Redshift Space Distortion of the 21cm Background from the Epoch of Reionization I: Methodology Re-examined

TL;DR

This paper re-examines the impact of peculiar velocities on the 21cm signal from reionization, improving modeling accuracy by addressing optical depth effects and proposing efficient numerical schemes for future surveys.

Contribution

It provides a detailed analysis of peculiar velocity effects on the 21cm power spectrum, correcting previous approximations and introducing two numerical methods for accurate simulation.

Findings

Properly accounting for finite optical depth removes unphysical brightness temperature divergence.

Velocity gradient capping can misestimate the power spectrum across scales.

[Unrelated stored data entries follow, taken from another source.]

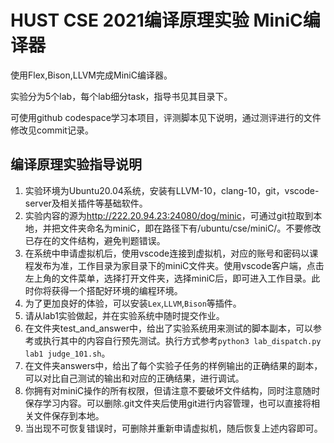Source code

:# HUST CSE 2021编译原理实验 MiniC编译器

使用Flex,Bison,LLVM完成MiniC编译器。

实验分为5个lab，每个lab细分task，指导书见其目录下。

可使用github codespace学习本项目，评测脚本见下说明，通过测评进行的文件修改见commit记录。

## 编译原理实验指导说明

1. 实验环境为Ubuntu20.04系统，安装有LLVM-10，clang-10，git，vscode-server及相关插件等基础软件。
2. 实验内容的源为<http://222.20.94.23:24080/dog/minic>，可通过git拉取到本地，并把文件夹命名为miniC，即在路径下有/ubuntu/cse/miniC/。不要修改已存在的文件结构，避免判题错误。
3. 在系统中申请虚拟机后，使用vscode连接到虚拟机，对应的账号和密码以课程发布为准，工作目录为家目录下的miniC文件夹。使用vscode客户端，点击左上角的文件菜单，选择打开文件夹，选择miniC后，即可进入工作目录。此时你将获得一个搭配好环境的编程环境。
4. 为了更加良好的体验，可以安装`Lex`,`LLVM`,`Bison`等插件。
5. 请从lab1实验做起，并在实验系统中随时提交作业。
6. 在文件夹test_and_answer中，给出了实验系统用来测试的脚本副本，可以参考或执行其中的内容自行预先测试。执行方式参考`python3 lab_dispatch.py lab1 judge_101.sh`。
7. 在文件夹answers中，给出了每个实验子任务的样例输出的正确结果的副本，可以对比自己测试的输出和对应的正确结果，进行调试。
8. 你拥有对miniC操作的所有权限，但请注意不要破坏文件结构，同时注意随时保存学习内容。可以删除.git文件夹后使用git进行内容管理，也可以直接将相关文件保存到本地。
9. 当出现不可恢复错误时，可删除并重新申请虚拟机，随后恢复上述内容即可。
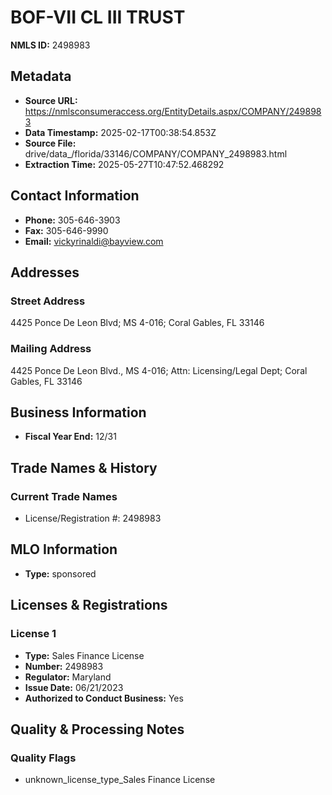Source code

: # BOF-VII CL III TRUST

**NMLS ID:** 2498983

## Metadata
- **Source URL:** https://nmlsconsumeraccess.org/EntityDetails.aspx/COMPANY/2498983
- **Data Timestamp:** 2025-02-17T00:38:54.853Z
- **Source File:** drive/data_/florida/33146/COMPANY/COMPANY_2498983.html
- **Extraction Time:** 2025-05-27T10:47:52.468292

## Contact Information
- **Phone:** 305-646-3903
- **Fax:** 305-646-9990
- **Email:** vickyrinaldi@bayview.com

## Addresses
### Street Address
4425 Ponce De Leon Blvd; MS 4-016; Coral Gables, FL 33146

### Mailing Address
4425 Ponce De Leon Blvd., MS 4-016; Attn: Licensing/Legal Dept; Coral Gables, FL 33146

## Business Information
- **Fiscal Year End:** 12/31

## Trade Names & History
### Current Trade Names
- License/Registration #: 2498983

## MLO Information
- **Type:** sponsored

## Licenses & Registrations

### License 1
- **Type:** Sales Finance License
- **Number:** 2498983
- **Regulator:** Maryland
- **Issue Date:** 06/21/2023
- **Authorized to Conduct Business:** Yes

## Quality & Processing Notes
### Quality Flags
- unknown_license_type_Sales Finance License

Redshift-space power spectrum remains finite with correct optical depth treatment.

Abstract

The peculiar velocity of the intergalactic gas responsible for the cosmic 21cm background from the epoch of reionization and beyond introduces an anisotropy in the three-dimensional power spectrum of brightness temperature fluctuations. Measurement of this anisotropy by future 21cm surveys is a promising tool for separating cosmology from 21cm astrophysics. However, previous attempts to model the signal have often neglected peculiar velocity or only approximated it crudely. This paper re-examines the effects of peculiar velocity on the 21cm signal in detail, improving upon past treatment and addressing several issues for the first time. (1) We show that properly accounting for finite optical depth eliminates the unphysical divergence of 21cm brightness temperature in overdense regions of the IGM found by previous work that employed the usual optically-thin approximation. (2) The approximation made previously to circumvent the diverging brightness temperature problem by capping velocity gradient can misestimate the power spectrum on all scales. (3) The observed power spectrum in redshift-space remains finite even in the optically-thin approximation if one properly accounts for the redshift-space distortion. However, results that take full account of finite optical depth show that this approximation is only accurate in the limit of high spin temperature. (4) The linear theory for redshift-space distortion results in ~30% error in the observationally relevant wavenumber range, at the 50% ionized epoch. (5) We describe and test two numerical schemes to calculate the 21cm signal from reionization simulations to incorporate peculiar velocity effects in the optically-thin approximation accurately. One is particle-based, the other grid-based, and while the former is most accurate, we demonstrate that the latter is computationally more efficient and can achieve sufficient accuracy. [Abridged]